This is the first of only 2 films in the entire series to temporarily break chronology by opening with a flashback, to an event that took place in 1810, which puts that particular mission between 'Sharpe's Eagle' (1809) and 'Sharpe's Company' (1813).
The other one is 'Sharpe's Challenge', which opens with a flashback to 1803 (long before 'Sharpe's Rifles', taking place in 1809), then jumps forward 14 years for the rest of the movie (3 years after 'Sharpe's Waterloo').
This episode takes place in 1810 and 1813.
Sgt. Pope kicks Sgt. Harper in the face to end their first fight. When Andrew Schofield went to do this, his planted foot slipped on the wet ground and he accidentally kicked Daragh O'Malley for real, fracturing his cheek. O'Malley had to be rushed to the hospital for surgery and the injury took a few weeks to heal; since they couldn't delay filming, Harper's toothache was written into Sharpe's Siege (which was being shot at the same time) to explain O'Malley's swollen face.

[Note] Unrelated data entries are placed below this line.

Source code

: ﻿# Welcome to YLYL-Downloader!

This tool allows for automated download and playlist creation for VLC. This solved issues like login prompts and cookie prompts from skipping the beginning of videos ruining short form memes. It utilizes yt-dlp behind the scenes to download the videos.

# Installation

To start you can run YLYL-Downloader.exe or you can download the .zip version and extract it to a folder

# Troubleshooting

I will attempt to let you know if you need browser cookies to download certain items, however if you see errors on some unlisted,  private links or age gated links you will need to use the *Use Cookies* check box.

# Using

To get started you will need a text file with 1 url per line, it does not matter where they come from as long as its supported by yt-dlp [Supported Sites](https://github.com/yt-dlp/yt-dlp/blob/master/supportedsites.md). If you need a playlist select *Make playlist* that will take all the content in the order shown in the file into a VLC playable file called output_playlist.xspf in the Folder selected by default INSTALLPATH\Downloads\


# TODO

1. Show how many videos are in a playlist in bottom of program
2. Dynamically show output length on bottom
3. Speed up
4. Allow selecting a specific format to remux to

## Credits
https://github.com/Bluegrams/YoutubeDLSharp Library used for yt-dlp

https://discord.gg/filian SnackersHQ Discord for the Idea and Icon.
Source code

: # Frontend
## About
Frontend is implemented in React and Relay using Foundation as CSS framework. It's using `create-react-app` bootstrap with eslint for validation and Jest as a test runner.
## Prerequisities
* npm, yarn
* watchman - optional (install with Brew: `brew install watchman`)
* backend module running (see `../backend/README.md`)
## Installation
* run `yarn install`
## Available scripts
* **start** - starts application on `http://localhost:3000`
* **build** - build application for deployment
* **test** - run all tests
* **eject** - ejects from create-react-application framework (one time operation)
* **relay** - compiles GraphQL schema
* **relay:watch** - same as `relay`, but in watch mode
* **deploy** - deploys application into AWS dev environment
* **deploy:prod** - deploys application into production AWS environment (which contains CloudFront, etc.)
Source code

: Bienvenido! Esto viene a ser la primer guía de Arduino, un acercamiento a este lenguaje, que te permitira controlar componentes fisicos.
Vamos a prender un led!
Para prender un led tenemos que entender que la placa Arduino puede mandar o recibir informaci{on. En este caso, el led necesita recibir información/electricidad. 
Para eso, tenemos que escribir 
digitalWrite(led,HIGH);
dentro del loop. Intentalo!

Indoor scenes were filmed in an old carpet warehouse in Antalya, Turkey. Night scenes were filmed with windows blacked out, and the stifling Mediterranean heat made conditions very uncomfortable for the actors.
The masked phantom' character of the deformed Maj. Pyecroft and his love for the gypsy girl can be seen as an allusion to the 'Phantom of the Opera'. The musical had premiered some ten years earlier (in 1985 (London, West End) / 1986 (New York, Broadway), but is based on the much older original French novel "Le Fantome de l'Opera" by Gaston Leroux.)